Jul 07
21
Split Personality

Posted by Stephen
Tags: , , , , ,
Official Sandbox Opening Day

At breakfast this morning Debbie volunteered to take the three boys grocery shopping. Privately I felt that this was insanity, but the weeds on the driveway were getting out of hand and we’re having lots of people over tomorrow afternoon so the lawn needed mowing. Harsh chemicals plus dangerous machinery plus small children? Best get the small children out of the equation, hence this masochistic offer.

On an unrelated tangent, we’ve had very little rain for months so the lawn doesn’t actually need mowing. It’s brown and dead and just as short as it was last time I mowed it (which was weeks ago). At the same time the weeds have grown so rapidly they almost completely obscure parts of the sidewalk (which explains the need for some serious weed-killer). Thus the mowing was more for the sake of the weeds than for the lawn. How weeds manage to flourish when everything else is dying is beyond me. But I digress.

I came in from the garden as lunch was starting. Lunch was a very solemn affair. Daniel and Joel were under strict instructions from Mum to be totally silent. Absolutely no talking allowed under any circumstances. That’s when I knew grocery shopping had not gone well.

It’s difficult to find out what happened with that kind of constraint, but as the meal progressed things relaxed and the story came out. The two boys had fought each other, kicking and screaming, the whole time they were in the grocery store. Debbie made an eternal vow to never take them shopping together again. Ever. I sighed. Why can’t the boys just get along?

This evening after supper the boys played quietly and nicely together in the sandbox for an hour. They thoroughly enjoyed themselves. Micah came out at one point and sat there and watched, happy as can be. All the boys in perfect harmony. For an hour. And these are the same boys? On the same day? Hard to believe.

My brother and I were the same way when we were kids. Sometimes happily playing together, but more often at each other’s throats. I still haven’t been able to figure out why (other than entertain the notion that maybe, just maybe, we were brats). So I have a gloomy pessimism that this is not something my boys will grow out of in a hurry.

I wish it wasn’t like that. I wish we had happy, cooperative kids all the time. I don’t have any specific ideas on how to improve things, other than lots of patience, lots of prayer, lots of dialog (challenging with a two-year-old), and occasionally separating them into different rooms. If you have any brilliant suggestions I’d like to hear them.

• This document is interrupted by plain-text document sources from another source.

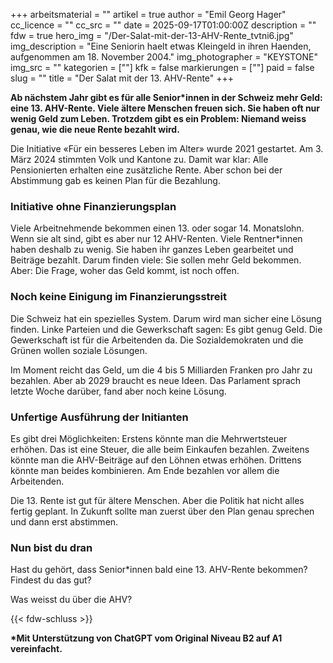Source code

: +++
arbeitsmaterial = ""
artikel = true
author = "Emil Georg Hager"
cc_licence = ""
cc_src = ""
date = 2025-09-17T01:00:00Z
description = ""
fdw = true
hero_img = "/Der-Salat-mit-der-13-AHV-Rente_tvtni6.jpg"
img_description = "Eine Seniorin haelt etwas Kleingeld in ihren Haenden, aufgenommen am 18. November 2004."
img_photographer = "KEYSTONE"
img_src = ""
kategorien = [""]
kfk = false
markierungen = [""]
paid = false
slug = ""
title = "Der Salat mit der 13. AHV-Rente"
+++

**Ab nächstem Jahr gibt es für alle Senior*innen in der Schweiz mehr Geld: eine 13. AHV-Rente. Viele ältere Menschen freuen sich. Sie haben oft nur wenig Geld zum Leben. Trotzdem gibt es ein Problem: Niemand weiss genau, wie die neue Rente bezahlt wird.**

Die Initiative «Für ein besseres Leben im Alter» wurde 2021 gestartet. Am 3. März 2024 stimmten Volk und Kantone zu. Damit war klar: Alle Pensionierten erhalten eine zusätzliche Rente. Aber schon bei der Abstimmung gab es keinen Plan für die Bezahlung.

### Initiative ohne Finanzierungsplan

Viele Arbeitnehmende bekommen einen 13. oder sogar 14. Monatslohn. Wenn sie alt sind, gibt es aber nur 12 AHV-Renten. Viele Rentner*innen haben deshalb zu wenig. Sie haben ihr ganzes Leben gearbeitet und Beiträge bezahlt. Darum finden viele: Sie sollen mehr Geld bekommen. Aber: Die Frage, woher das Geld kommt, ist noch offen.

### Noch keine Einigung im Finanzierungsstreit

Die Schweiz hat ein spezielles System. Darum wird man sicher eine Lösung finden. Linke Parteien und die Gewerkschaft sagen: Es gibt genug Geld. Die Gewerkschaft ist für die Arbeitenden da. Die Sozialdemokraten und die Grünen wollen soziale Lösungen.

Im Moment reicht das Geld, um die 4 bis 5 Milliarden Franken pro Jahr zu bezahlen. Aber ab 2029 braucht es neue Ideen. Das Parlament sprach letzte Woche darüber, fand aber noch keine Lösung.

### Unfertige Ausführung der Initianten

Es gibt drei Möglichkeiten: Erstens könnte man die Mehrwertsteuer erhöhen. Das ist eine Steuer, die alle beim Einkaufen bezahlen. Zweitens könnte man die AHV-Beiträge auf den Löhnen etwas erhöhen. Drittens könnte man beides kombinieren. Am Ende bezahlen vor allem die Arbeitenden.

Die 13. Rente ist gut für ältere Menschen. Aber die Politik hat nicht alles fertig geplant. In Zukunft sollte man zuerst über den Plan genau sprechen und dann erst abstimmen.

### Nun bist du dran

Hast du gehört, dass Senior*innen bald eine 13. AHV-Rente bekommen?
Findest du das gut?

Was weisst du über die AHV?

{{< fdw-schluss >}}

**\*Mit Unterstützung von ChatGPT vom Original Niveau B2 auf A1 vereinfacht.**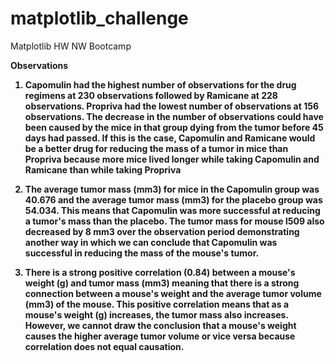 # matplotlib_challenge
Matplotlib HW NW Bootcamp


<b>Observations<b>

1. Capomulin had the highest number of observations for the drug regimens at 230 observations followed by Ramicane at 228 observations. Propriva had the lowest number of observations at 156 observations. The decrease in the number of observations could have been caused by the mice in that group dying from the tumor before 45 days had passed. If this is the case, Capomulin and Ramicane would be a better drug for reducing the mass of a tumor in mice than Propriva because more mice lived longer while taking Capomulin and Ramicane than while taking Propriva

2. The average tumor mass (mm3) for mice in the Capomulin group was 40.676 and the average tumor mass (mm3) for the placebo group was 54.034. This means that Capomulin was more successful at reducing a tumor's mass than the placebo. The tumor mass for mouse l509 also decreased by 8 mm3 over the observation period demonstrating another way in which we can conclude that Capomulin was successful in reducing the mass of the mouse's tumor.
3. There is a strong positive correlation (0.84) between a mouse's weight (g) and tumor mass (mm3) meaning that there is a strong connection between a mouse's weight and the average tumor volume (mm3) of the mouse. This positive correlation means that as a mouse's weight (g) increases, the tumor mass also increases. However, we cannot draw the conclusion that a mouse's weight causes the higher average tumor volume or vice versa because correlation does not equal causation.
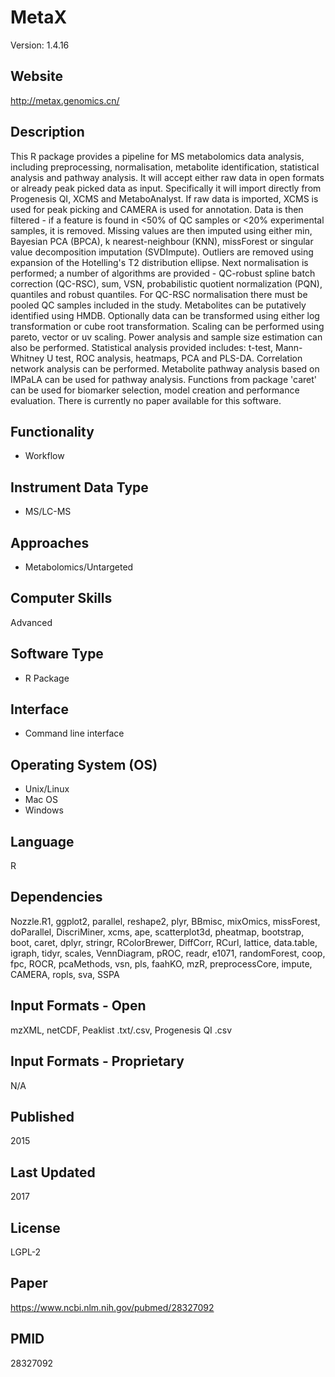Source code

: # MetaX

Version: 1.4.16

## Website
http://metax.genomics.cn/

## Description
This R package provides a pipeline for MS metabolomics data analysis, including preprocessing, normalisation, metabolite identification, statistical analysis and pathway analysis. It will accept either raw data in open formats or already peak picked data as input. Specifically it will import directly from Progenesis QI, XCMS and MetaboAnalyst. If raw data is imported, XCMS is used for peak picking and CAMERA is used for annotation. Data is then filtered - if a feature is found in <50% of QC samples or <20% experimental samples, it is removed. Missing values are then imputed using either min, Bayesian PCA (BPCA), k nearest-neighbour (KNN), missForest or singular value decomposition imputation (SVDImpute). Outliers are removed using expansion of the Hotelling's T2 distribution ellipse. Next normalisation is performed; a number of algorithms are provided - QC-robust spline batch correction (QC-RSC), sum, VSN, probabilistic quotient normalization (PQN), quantiles and robust quantiles. For QC-RSC normalisation there must be pooled QC samples included in the study. Metabolites can be putatively identified using HMDB. Optionally data can be transformed using either log transformation or cube root transformation. Scaling can be performed using pareto, vector or uv scaling. Power analysis and sample size estimation can also be performed. Statistical analysis provided includes: t-test, Mann-Whitney U test, ROC analysis, heatmaps, PCA and PLS-DA. Correlation network analysis can be performed. Metabolite pathway analysis based on IMPaLA can be used for pathway analysis. Functions from package 'caret' can be used for biomarker selection, model creation and performance evaluation. There is currently no paper available for this software.

## Functionality
- Workflow

## Instrument Data Type
- MS/LC-MS

## Approaches
- Metabolomics/Untargeted

## Computer Skills
Advanced

## Software Type
- R Package

## Interface
- Command line interface

## Operating System (OS)
- Unix/Linux
- Mac OS
- Windows

## Language
R

## Dependencies
Nozzle.R1, ggplot2, parallel, reshape2, plyr, BBmisc, mixOmics, missForest, doParallel, DiscriMiner, xcms, ape, scatterplot3d, pheatmap, bootstrap, boot, caret, dplyr, stringr, RColorBrewer, DiffCorr, RCurl, lattice, data.table, igraph, tidyr, scales, VennDiagram, pROC, readr, e1071, randomForest, coop, fpc, ROCR, pcaMethods, vsn, pls, faahKO, mzR, preprocessCore, impute, CAMERA, ropls, sva, SSPA

## Input Formats - Open
mzXML, netCDF, Peaklist .txt/.csv, Progenesis QI .csv

## Input Formats - Proprietary
N/A

## Published
2015

## Last Updated
2017

## License
LGPL-2

## Paper
https://www.ncbi.nlm.nih.gov/pubmed/28327092

## PMID
28327092
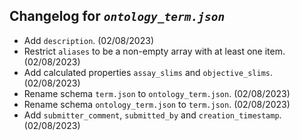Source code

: ## Changelog for *`ontology_term.json`*

* Add `description`. (02/08/2023)
* Restrict `aliases` to be a non-empty array with at least one item. (02/08/2023)
* Add calculated properties `assay_slims` and `objective_slims`. (02/08/2023)
* Rename schema `term.json` to `ontology_term.json`. (02/08/2023)
* Rename schema `ontology_term.json` to `term.json`. (02/08/2023)
* Add `submitter_comment`, `submitted_by` and `creation_timestamp`. (02/08/2023)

By the way, I like to include a picture with every post. It brightens up the place. I try to pick something that’s related in some way to the topic, but it’s usually not a picture of the actual events described for that day. For example, the photo above was taken in April, not today. Taking pictures, picking one, tidying it up for the web, uploading it, adding caption, tags and description… It all takes time. I tend to prepare and upload pictures in batches. Perhaps it’s less timely, but it’s certainly more efficient that way.